* EXERCISE DESCRIPTION: I'd like the entries that follow repeated exactly, with the pictures left out.

* RECORDS FOR THE TASK:

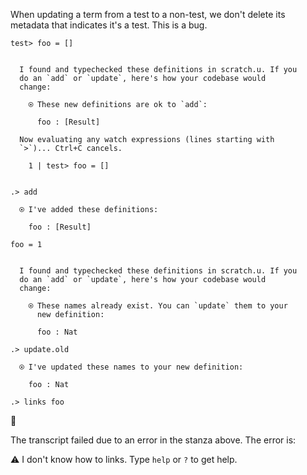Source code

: When updating a term from a test to a non-test, we don't delete its metadata that indicates it's a test. This is a bug.

```unison
test> foo = []
```

```ucm

  I found and typechecked these definitions in scratch.u. If you
  do an `add` or `update`, here's how your codebase would
  change:
  
    ⍟ These new definitions are ok to `add`:
    
      foo : [Result]
  
  Now evaluating any watch expressions (lines starting with
  `>`)... Ctrl+C cancels.

    1 | test> foo = []
    

```
```ucm
.> add

  ⍟ I've added these definitions:
  
    foo : [Result]

```
```unison
foo = 1
```

```ucm

  I found and typechecked these definitions in scratch.u. If you
  do an `add` or `update`, here's how your codebase would
  change:
  
    ⍟ These names already exist. You can `update` them to your
      new definition:
    
      foo : Nat

```
```ucm
.> update.old

  ⍟ I've updated these names to your new definition:
  
    foo : Nat

.> links foo

```



🛑

The transcript failed due to an error in the stanza above. The error is:

⚠️
I don't know how to links. Type `help` or `?` to get help.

* SOLUTION FOR THIS TASK:
Source code

: When updating a term from a test to a non-test, we don't delete its metadata that indicates it's a test. This is a bug.

```unison
test> foo = []
```

```ucm

  I found and typechecked these definitions in scratch.u. If you
  do an `add` or `update`, here's how your codebase would
  change:
  
    ⍟ These new definitions are ok to `add`:
    
      foo : [Result]
  
  Now evaluating any watch expressions (lines starting with
  `>`)... Ctrl+C cancels.

    1 | test> foo = []
    

```
```ucm
.> add

  ⍟ I've added these definitions:
  
    foo : [Result]

```
```unison
foo = 1
```

```ucm

  I found and typechecked these definitions in scratch.u. If you
  do an `add` or `update`, here's how your codebase would
  change:
  
    ⍟ These names already exist. You can `update` them to your
      new definition:
    
      foo : Nat

```
```ucm
.> update.old

  ⍟ I've updated these names to your new definition:
  
    foo : Nat

.> links foo

```



🛑

The transcript failed due to an error in the stanza above. The error is:

⚠️
I don't know how to links. Type `help` or `?` to get help.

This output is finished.